Local LPG had been earlier under quota regime wherein the powerful used to get quotas allocated mostly as a political bribe. Even some very respectable and honorable lawyers benefited from this bounty under the Zia regime. How is the allocation now in the absence of quota? It is a difficult issue when the price is fixed. Consumer prices may increase if producers ask for a premium. Demand may contract.
International average typical prices for LNG October have undulated around USD 0.71 per Liter. The average can be deceptive. Actual retail prices vary from 0.324 USD per litre in Russia, 0.541 USD in Turkey and USD 1.022 in Spain. The difference is due to taxation. Pakistan LPG retail prices for the same period are Rs 201 per kg (0.768 USD/L). LPG prices in the region (India) are also around the same. Usually, petroleum prices in India have been higher than in Pakistan due to higher taxation and some possible camouflaging and diversion.

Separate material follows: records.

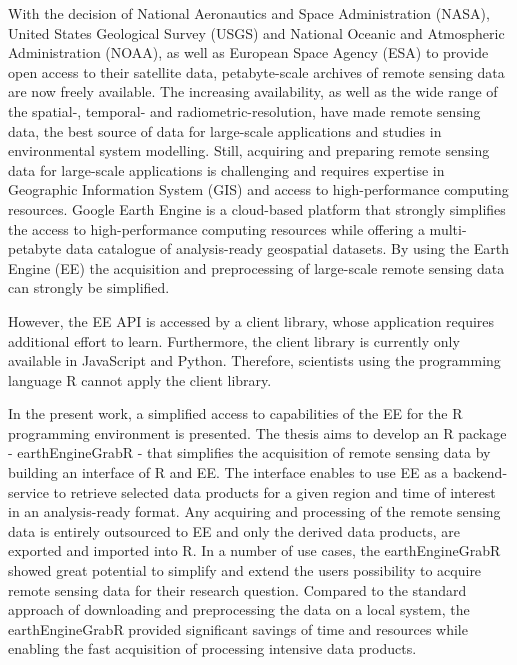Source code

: 
With the decision of National Aeronautics and Space Administration (NASA), United States Geological Survey (USGS) and National Oceanic and Atmospheric Administration (NOAA), as well as European Space Agency (ESA) to provide open access to their satellite data, petabyte-scale archives of remote sensing data are now freely available.
The increasing availability, as well as the wide range of the spatial-, temporal-  and radiometric-resolution, have made remote sensing data, the best source of data for large-scale applications and studies in environmental system modelling.
Still, acquiring and preparing remote sensing data for large-scale applications is challenging and requires expertise in Geographic Information System (GIS) and access to high-performance computing resources.
Google Earth Engine is a cloud-based platform that strongly simplifies the access to high-performance computing resources while offering a multi-petabyte data catalogue of analysis-ready geospatial datasets.
By using the Earth Engine (EE) the acquisition and preprocessing of large-scale remote sensing data can strongly be simplified.

However, the EE API is accessed by a client library, whose application requires additional effort to learn. Furthermore, the client library is currently only available in JavaScript and Python. Therefore, scientists using the programming language R cannot apply the client library.

In the present work, a simplified access to capabilities of the EE for the R programming environment is presented.
The thesis aims to develop an R package - earthEngineGrabR - that simplifies the acquisition of remote sensing data by building an interface of R and EE. The interface enables to use EE as a backend-service to retrieve selected data products for a given region and time of interest in an analysis-ready format. Any acquiring and processing of the remote sensing data is entirely outsourced to EE and only the derived data products, are exported and imported into R. In a number of use cases, the earthEngineGrabR showed great potential to simplify and extend the users possibility to acquire remote sensing data for their research question. Compared to the standard approach of downloading and preprocessing the data on a local system, the earthEngineGrabR provided significant savings of time and resources while enabling the fast acquisition of processing intensive data products.


 
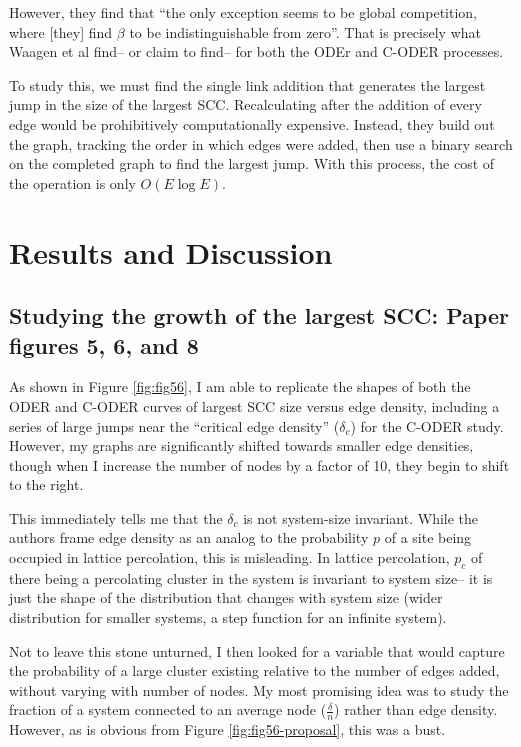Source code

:\documentclass[11pt, oneside]{article}   	%
\begin{document}
However, they find that ``the only exception seems to be global competition, where [they] find $\beta$ to be indistinguishable from zero''. That is precisely what Waagen et al find-- or claim to find-- for both the ODEr and C-ODER processes.

To study this, we must find the single link addition that generates the largest jump in the size of the largest SCC. Recalculating after the addition of every edge would be prohibitively computationally expensive. Instead, they build out the graph, tracking the order in which edges were added, then use a binary search on the completed graph to find the largest jump. With this process, the cost of the operation is only $O(E\log{E})$.

\section{Results and Discussion}

\subsection{Studying the growth of the largest SCC: Paper figures 5, 6, and 8}

As shown in Figure \ref{fig:fig56}, I am able to replicate the shapes of both the ODER and C-ODER curves of largest SCC size versus edge density, including a series of large jumps near the ``critical edge density'' ($\delta_c$) for the C-ODER study. However, my graphs are significantly shifted towards smaller edge densities, though when I increase the number of nodes by a factor of 10, they begin to shift to the right.

This immediately tells me that the $\delta_c$ is not system-size invariant. While the authors frame edge density as an analog to the probability $p$ of a site being occupied in lattice percolation, this is misleading. In lattice percolation, $p_c$ of there being a percolating cluster in the system is invariant to system size-- it is just the shape of the distribution that changes with system size (wider distribution for smaller systems, a step function for an infinite system).

Not to leave this stone unturned, I then looked for a variable that would capture the probability of a large cluster existing relative to the number of edges added, without varying with number of nodes. My most promising idea was to study the fraction of a system connected to an average node ($\frac{\delta}{n}$) rather than edge density. However, as is obvious from Figure \ref{fig:fig56-proposal}, this was a bust.
\end{document}
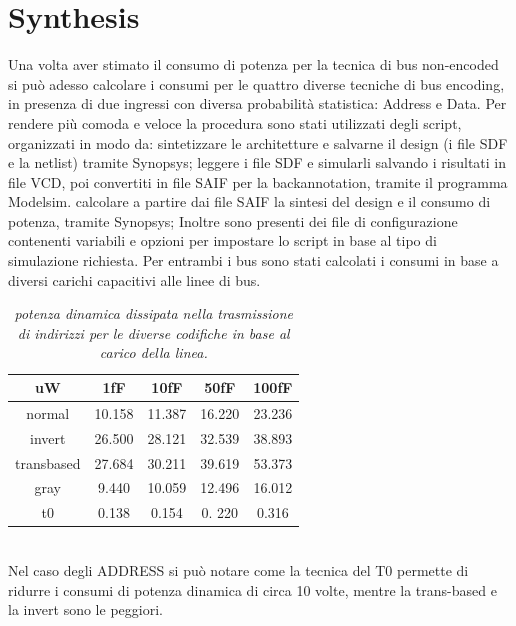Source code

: \section{Synthesis}
Una volta aver stimato il consumo di potenza per la tecnica di bus non-encoded si può adesso calcolare i consumi per le quattro diverse tecniche di bus encoding, in presenza di due ingressi con diversa probabilità statistica: Address e Data.  
Per rendere più comoda e veloce la procedura sono stati utilizzati degli script, organizzati in modo da:
sintetizzare le architetture e salvarne il design (i file SDF e la netlist) tramite Synopsys;
leggere i file SDF e simularli salvando i risultati in file VCD, poi convertiti in file SAIF
per la backannotation, tramite il programma Modelsim.
calcolare a partire dai file SAIF la sintesi del design e il consumo di potenza, tramite Synopsys;
Inoltre sono presenti dei file di configurazione contenenti variabili e opzioni per impostare lo script in base al tipo di simulazione richiesta.
Per entrambi i bus sono stati calcolati i consumi in  base a diversi carichi capacitivi alle linee di bus.
\\
\begin{table}[!h]\footnotesize
	\centering
	\begin{tabular}{|c|c|c|c|c|}
		\hline
		\textbf{uW} & \textbf{1fF} & \textbf{10fF} & \textbf{50fF} & \textbf{100fF}\\
		\hline
		normal & 10.158 & 11.387 & 16.220 & 23.236\\
		invert & 26.500 & 28.121 & 32.539  & 38.893\\
		transbased & 27.684 & 30.211 & 39.619 & 53.373\\
		gray & 9.440 & 10.059 & 12.496 & 16.012\\              
		t0 & 0.138 & 0.154 & 0. 220 & 0.316\\
		\hline
	\end{tabular}
	\caption{\textit{potenza dinamica dissipata nella trasmissione di indirizzi per le diverse codifiche in base al carico della linea.}}
\label{Tab9}
\end{table}
\\
Nel caso degli ADDRESS si può notare come la tecnica del T0 permette di ridurre i consumi di potenza dinamica di circa 10 volte, mentre la trans-based e la invert sono le peggiori.
\\
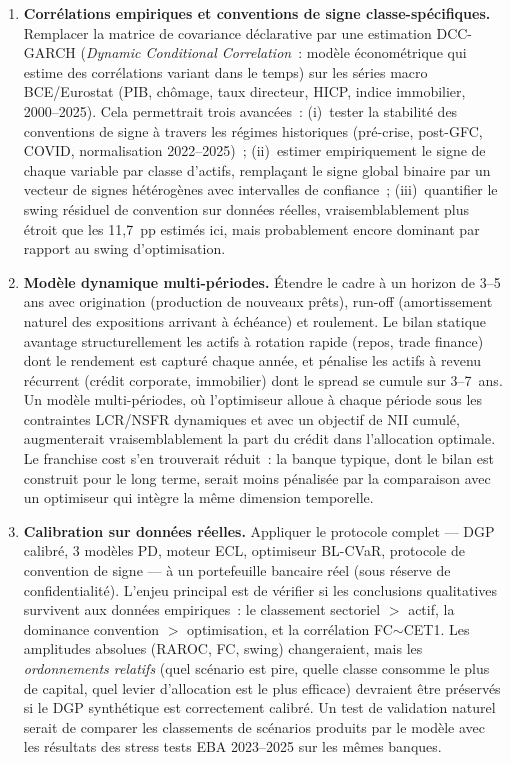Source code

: \documentclass[10pt, a4paper, oneside]{report}
\theoremstyle{definition}
\begin{document}
\begin{enumerate}
\item \textbf{Corrélations empiriques et conventions de signe classe-spécifiques.} Remplacer la matrice de covariance déclarative par une estimation DCC-GARCH (\emph{Dynamic Conditional Correlation}~: modèle économétrique qui estime des corrélations variant dans le temps) \citep{engle2002} sur les séries macro BCE/Eurostat (PIB, chômage, taux directeur, HICP, indice immobilier, 2000--2025). Cela permettrait trois avancées~: (i)~tester la stabilité des conventions de signe à travers les régimes historiques (pré-crise, post-GFC, COVID, normalisation 2022--2025)~; (ii)~estimer empiriquement le signe de chaque variable par classe d'actifs, remplaçant le signe global binaire par un vecteur de signes hétérogènes avec intervalles de confiance~; (iii)~quantifier le swing résiduel de convention sur données réelles, vraisemblablement plus étroit que les 11{,}7~pp estimés ici, mais probablement encore dominant par rapport au swing d'optimisation.

\item \textbf{Modèle dynamique multi-périodes.} Étendre le cadre à un horizon de 3--5 ans avec origination (production de nouveaux prêts), run-off (amortissement naturel des expositions arrivant à échéance) et roulement. Le bilan statique avantage structurellement les actifs à rotation rapide (repos, trade finance) dont le rendement est capturé chaque année, et pénalise les actifs à revenu récurrent (crédit corporate, immobilier) dont le spread se cumule sur 3--7~ans. Un modèle multi-périodes, où l'optimiseur alloue à chaque période sous les contraintes LCR/NSFR dynamiques et avec un objectif de NII cumulé, augmenterait vraisemblablement la part du crédit dans l'allocation optimale. Le franchise cost s'en trouverait réduit~: la banque typique, dont le bilan est construit pour le long terme, serait moins pénalisée par la comparaison avec un optimiseur qui intègre la même dimension temporelle.

\item \textbf{Calibration sur données réelles.} Appliquer le protocole complet --- DGP calibré, 3 modèles PD, moteur ECL, optimiseur BL-CVaR, protocole de convention de signe --- à un portefeuille bancaire réel (sous réserve de confidentialité). L'enjeu principal est de vérifier si les conclusions qualitatives survivent aux données empiriques~: le classement sectoriel $>$ actif, la dominance convention $>$ optimisation, et la corrélation FC$\sim$CET1. Les amplitudes absolues (RAROC, FC, swing) changeraient, mais les \emph{ordonnements relatifs} (quel scénario est pire, quelle classe consomme le plus de capital, quel levier d'allocation est le plus efficace) devraient être préservés si le DGP synthétique est correctement calibré. Un test de validation naturel serait de comparer les classements de scénarios produits par le modèle avec les résultats des stress tests EBA 2023--2025 sur les mêmes banques.
\end{enumerate}
\end{document}
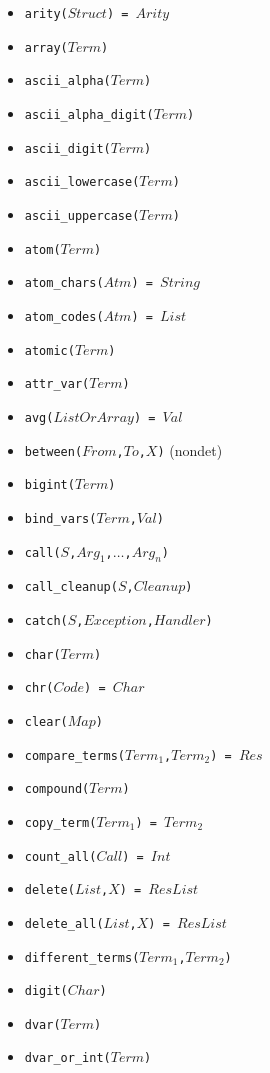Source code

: \documentclass[10pt]{article}
\begin{document}
\begin{multicols}{2}
\begin{scriptsize}
\begin{itemize}
    \item \texttt{arity($Struct$) = $Arity$}
    \item \texttt{array($Term$)}
    \item \texttt{ascii\_alpha($Term$)}
    \item \texttt{ascii\_alpha\_digit($Term$)}
    \item \texttt{ascii\_digit($Term$)}
    \item \texttt{ascii\_lowercase($Term$)}
    \item \texttt{ascii\_uppercase($Term$)}
    \item \texttt{atom($Term$)}
    \item \texttt{atom\_chars($Atm$) = $String$}
    \item \texttt{atom\_codes($Atm$) = $List$}
    \item \texttt{atomic($Term$)}
    \item \texttt{attr\_var($Term$)}
    \item \texttt{avg($ListOrArray$) = $Val$}
    \item \texttt{between($From$,$To$,$X$)} (nondet)
    \item \texttt{bigint($Term$)}
    \item \texttt{bind\_vars($Term$,$Val$)}
    \item \texttt{call($S$,$Arg_1$,$\ldots$,$Arg_n$)}
    \item \texttt{call\_cleanup($S$,$Cleanup$)}
    \item \texttt{catch($S$,$Exception$,$Handler$)}
    \item \texttt{char($Term$)}
    \item \texttt{chr($Code$) = $Char$}
    \item \texttt{clear($Map$)}
    \item \texttt{compare\_terms($Term_1$,$Term_2$) = $Res$}
    \item \texttt{compound($Term$)}
    \item \texttt{copy\_term($Term_1$) = $Term_2$}
    \item \texttt{count\_all($Call$) = $Int$}
    \item \texttt{delete($List$,$X$) = $ResList$}
    \item \texttt{delete\_all($List$,$X$) = $ResList$}
    \item \texttt{different\_terms($Term_1$,$Term_2$)}
    \item \texttt{digit($Char$)}
    \item \texttt{dvar($Term$)}
    \item \texttt{dvar\_or\_int($Term$)}

\end{itemize}
\end{scriptsize}
\end{multicols}
\end{document}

Ogra (Oil and Gas Regulatory Authority) has increased prices of LPG by Rs 2.94/kg for November. LPG prices may rise in future as well. There is a case for reducing or even totally doing away with taxation on LPG, at least, for winters and the crisis period. Presently, about Rs 34 per kg is charged as GST and Petroleum Levy. By doing this, 17% reduction in LPG retail would be there bringing down LPG prices from Rs 202/kg to Rs 168/kg. Perhaps, there is no commitment with the IMF (International Monetary Fund) on it, although any tax cutting is not liked by it.
There is a price disparity problem. LPG cylinder price of Rs 202 per kg translates into Rs 4,333 per MMBtu. While the lowest slab of pipeline gas (PNG) is Rs 122 per MMBtu. The highest domestic slab is Rs 1,400 per MMBtu, power sector Rs 857, industry Rs 1,057. LNG import price is Rs 2,800-3,000 and domestically produced gas price is around Rs 1,200. Please look at this widely varying spectrum. Consumer gas tariff has not been revised for the last two years.
Saudi Contract Prices (SCP) in October came down to 590 USD/tonne (0.3 USD/Liter). In April 2022 and September, SCP hovered between 800-940 USD/t. In January to September 2021, LPG SCP hovered around 550-650 USD/t and Dec-Feb 2020, SCP LPG was at as low as 350 USD/t level. Producer price in Pakistan as set by Ogra for October was Rs 132,303 per tonne (601.377 USD/t or 0.305 USD/L). There may be some price variation issues due to propane and butane ratio in LPG. We have taken propane prices only. However, the difference may be very small.
Pipeline gas (methane) is limited to the network areas, which cannot cover possibly all the populations. Gas coverage in Pakistan is around 20-25%.While there is disenchantment in Pakistan due to the heavy share of low paying domestic sector creating circular debt issues even in the gas sector, in India there are big plans to increase gas coverage to 70% of the populace.